Cementerio de hielo: la curiosa historia de un centenar de cadáveres enterrados bajo la Antártida

 

 





 

A la entrada del Instituto de Investigación Scott Polar, en Cambridge, se alzan dos vigas de roble inglés apoyadas una contra otra, diseño del artista Oliver Barratt. La escultura es curiosa, elegante, evocadora incluso; pero quien pasa ante ella no llega a entenderla del todo si no está al tanto de su otra mitad: una pluma metálica situada en los muelles de Port Stanley, en las Malvinas. Aunque están separadas por miles de kilómetros, ambas piezas comparten un vínculo especial: la estructura de acero, que mira a la Antártida, casa al milímetro con el hueco de los listones de Cambridge.

Por Xataka

No es un ejercicio enrevesado de arte conceptual, sino una forma —bastante poética, cierto— de dejar constancia de que en el Scott Polar hay un vacío, una ausencia, que solo se puede llenar mirando al Polo Sur. ¿Por qué? Pues porque a lo largo del último siglo de las Islas Malvinas y otros puntos próximos a la Antártida han partido decenas de investigadores británicos que acabaron perdiendo la vida cuando exploraban el polo austral. Muchos nunca regresaron. Ni como cadáveres. Rescatarlos resultaba tan complicado que han quedaron sepultados bajo capas de hielo.

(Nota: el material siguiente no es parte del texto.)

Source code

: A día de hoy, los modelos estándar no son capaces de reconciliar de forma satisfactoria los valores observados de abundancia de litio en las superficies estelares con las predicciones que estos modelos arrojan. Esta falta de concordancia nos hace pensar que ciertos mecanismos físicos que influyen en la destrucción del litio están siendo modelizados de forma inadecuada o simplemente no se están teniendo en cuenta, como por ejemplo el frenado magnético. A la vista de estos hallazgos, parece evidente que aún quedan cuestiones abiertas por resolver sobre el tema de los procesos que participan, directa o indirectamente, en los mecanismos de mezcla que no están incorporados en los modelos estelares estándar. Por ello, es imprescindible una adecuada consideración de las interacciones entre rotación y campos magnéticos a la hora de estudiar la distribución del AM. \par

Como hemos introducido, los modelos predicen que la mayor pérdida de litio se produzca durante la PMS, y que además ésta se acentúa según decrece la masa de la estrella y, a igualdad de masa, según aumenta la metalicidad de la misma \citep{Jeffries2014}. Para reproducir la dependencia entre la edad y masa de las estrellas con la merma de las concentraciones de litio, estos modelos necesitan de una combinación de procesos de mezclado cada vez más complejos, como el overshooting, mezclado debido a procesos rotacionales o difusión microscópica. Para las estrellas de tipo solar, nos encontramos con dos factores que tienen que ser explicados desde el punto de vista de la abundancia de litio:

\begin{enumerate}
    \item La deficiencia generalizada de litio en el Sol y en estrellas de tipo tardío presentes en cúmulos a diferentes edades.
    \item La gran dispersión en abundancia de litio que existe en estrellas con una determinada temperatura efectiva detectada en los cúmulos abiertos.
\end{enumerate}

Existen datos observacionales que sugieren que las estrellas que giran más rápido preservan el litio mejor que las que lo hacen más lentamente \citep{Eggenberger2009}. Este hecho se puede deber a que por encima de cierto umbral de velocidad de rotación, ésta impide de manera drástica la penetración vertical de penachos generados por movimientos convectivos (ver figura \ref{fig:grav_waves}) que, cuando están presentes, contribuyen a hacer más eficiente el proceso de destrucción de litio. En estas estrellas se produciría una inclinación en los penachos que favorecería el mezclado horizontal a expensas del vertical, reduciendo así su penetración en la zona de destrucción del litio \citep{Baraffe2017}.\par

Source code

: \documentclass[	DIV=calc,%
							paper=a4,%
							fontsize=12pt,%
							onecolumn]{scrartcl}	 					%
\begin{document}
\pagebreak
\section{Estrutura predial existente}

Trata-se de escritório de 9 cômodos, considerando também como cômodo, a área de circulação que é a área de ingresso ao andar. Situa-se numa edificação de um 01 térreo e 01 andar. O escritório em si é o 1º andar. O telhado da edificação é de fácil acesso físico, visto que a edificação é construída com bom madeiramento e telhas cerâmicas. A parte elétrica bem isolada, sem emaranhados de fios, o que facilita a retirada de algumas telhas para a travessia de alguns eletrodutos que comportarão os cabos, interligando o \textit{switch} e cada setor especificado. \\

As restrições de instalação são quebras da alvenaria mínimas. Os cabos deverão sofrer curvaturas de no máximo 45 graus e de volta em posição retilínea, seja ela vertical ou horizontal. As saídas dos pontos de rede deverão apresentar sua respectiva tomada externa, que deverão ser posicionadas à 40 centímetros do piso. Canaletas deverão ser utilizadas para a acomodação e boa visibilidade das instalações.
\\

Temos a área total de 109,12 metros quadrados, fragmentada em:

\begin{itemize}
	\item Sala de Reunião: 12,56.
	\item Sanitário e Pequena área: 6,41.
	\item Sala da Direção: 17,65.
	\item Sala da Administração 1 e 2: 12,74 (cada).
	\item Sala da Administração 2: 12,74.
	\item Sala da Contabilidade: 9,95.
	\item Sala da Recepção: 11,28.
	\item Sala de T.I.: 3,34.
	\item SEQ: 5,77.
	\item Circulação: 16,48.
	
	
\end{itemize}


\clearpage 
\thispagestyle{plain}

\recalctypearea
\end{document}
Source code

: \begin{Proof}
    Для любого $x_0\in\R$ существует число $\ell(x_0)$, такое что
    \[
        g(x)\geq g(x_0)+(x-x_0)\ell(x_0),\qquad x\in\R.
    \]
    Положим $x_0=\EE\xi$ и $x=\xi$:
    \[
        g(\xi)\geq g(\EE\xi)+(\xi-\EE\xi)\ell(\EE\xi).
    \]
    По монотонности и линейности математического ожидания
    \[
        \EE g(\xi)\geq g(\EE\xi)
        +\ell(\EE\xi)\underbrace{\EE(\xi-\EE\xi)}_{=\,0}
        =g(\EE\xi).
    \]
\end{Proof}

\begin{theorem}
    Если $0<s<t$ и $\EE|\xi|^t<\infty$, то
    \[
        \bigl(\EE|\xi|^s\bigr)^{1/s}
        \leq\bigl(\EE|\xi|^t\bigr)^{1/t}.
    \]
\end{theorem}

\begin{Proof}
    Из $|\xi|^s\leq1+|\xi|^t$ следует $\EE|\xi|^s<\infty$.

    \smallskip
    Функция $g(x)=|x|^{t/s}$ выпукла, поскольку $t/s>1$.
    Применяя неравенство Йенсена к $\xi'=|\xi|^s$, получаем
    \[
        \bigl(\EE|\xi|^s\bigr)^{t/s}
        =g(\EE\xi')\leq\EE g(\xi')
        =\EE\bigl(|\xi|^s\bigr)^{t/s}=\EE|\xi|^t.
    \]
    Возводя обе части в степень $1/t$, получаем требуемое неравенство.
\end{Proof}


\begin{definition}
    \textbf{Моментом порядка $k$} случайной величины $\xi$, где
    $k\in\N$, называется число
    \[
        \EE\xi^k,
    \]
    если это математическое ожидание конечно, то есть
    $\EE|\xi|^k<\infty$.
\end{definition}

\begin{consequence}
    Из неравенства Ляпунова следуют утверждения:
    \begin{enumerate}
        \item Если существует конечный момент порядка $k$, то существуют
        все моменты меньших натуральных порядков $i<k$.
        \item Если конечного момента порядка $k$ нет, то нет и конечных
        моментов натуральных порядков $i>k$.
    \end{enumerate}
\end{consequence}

Sus condiciones extremas, con un mercurio que en la meseta polar baja de los -60 ºC durante el invierno y habitualmente no pasa de -20 ºC en verano y rachas de viento que pueden superar los 300 km/h, hacen de la Antártida una región inhóspita en la que no resulta fácil sobrevivir. Solo a lo largo del último siglo el empeño de los británicos en descubrir sus secretos ha dejado alrededor de una treintena de fallecidos. Difícil es llegar y difícil es, también, rescatar los cuerpos de quienes acaban perdiendo la vida en las zonas más remotas del polo tras sucumbir al frío o caer en grietas.

El caso más famoso es quizás el de la Expedición Terra Nova, el grupo dirigido por el aún más popular capitán Robert Falcon Scott que partió en noviembre de 1910 de Port Chalmers (Nueva Zelanda) con el propósito de estudiar la Antártida y convertir a los británicos en los conquistadores del Polo Sur. Las prisas, la presión, una serie de decisiones desafortunadas y la tremenda dureza y los peligros de la región acabaron convirtiendo la misión en una auténtica tragedia nacional.

Cuando Robert Scott y cuatro de sus hombres llegaron al polo, el 17 de enero de 1912, se encontraron con la peor de las sorpresas: se les había adelantado un equipo noruego dirigido por el explorador Roald Amundsen. El chasco de verse vencidos por la mínima —el grupo escandinavo había emprendido el regreso apenas unas semanas antes— no fue sin embargo lo peor de la fatídica Expedición Terra Nova. Durante el viaje de regreso, la Antártida mostró a los británicos su rostro más extremo. Edgar Evans, debilitado por las heridas y el escorbuto, falleció en febrero; Lawrence Oates, en marzo, cuando decidió abandonar al resto convencido de que les suponía una carga.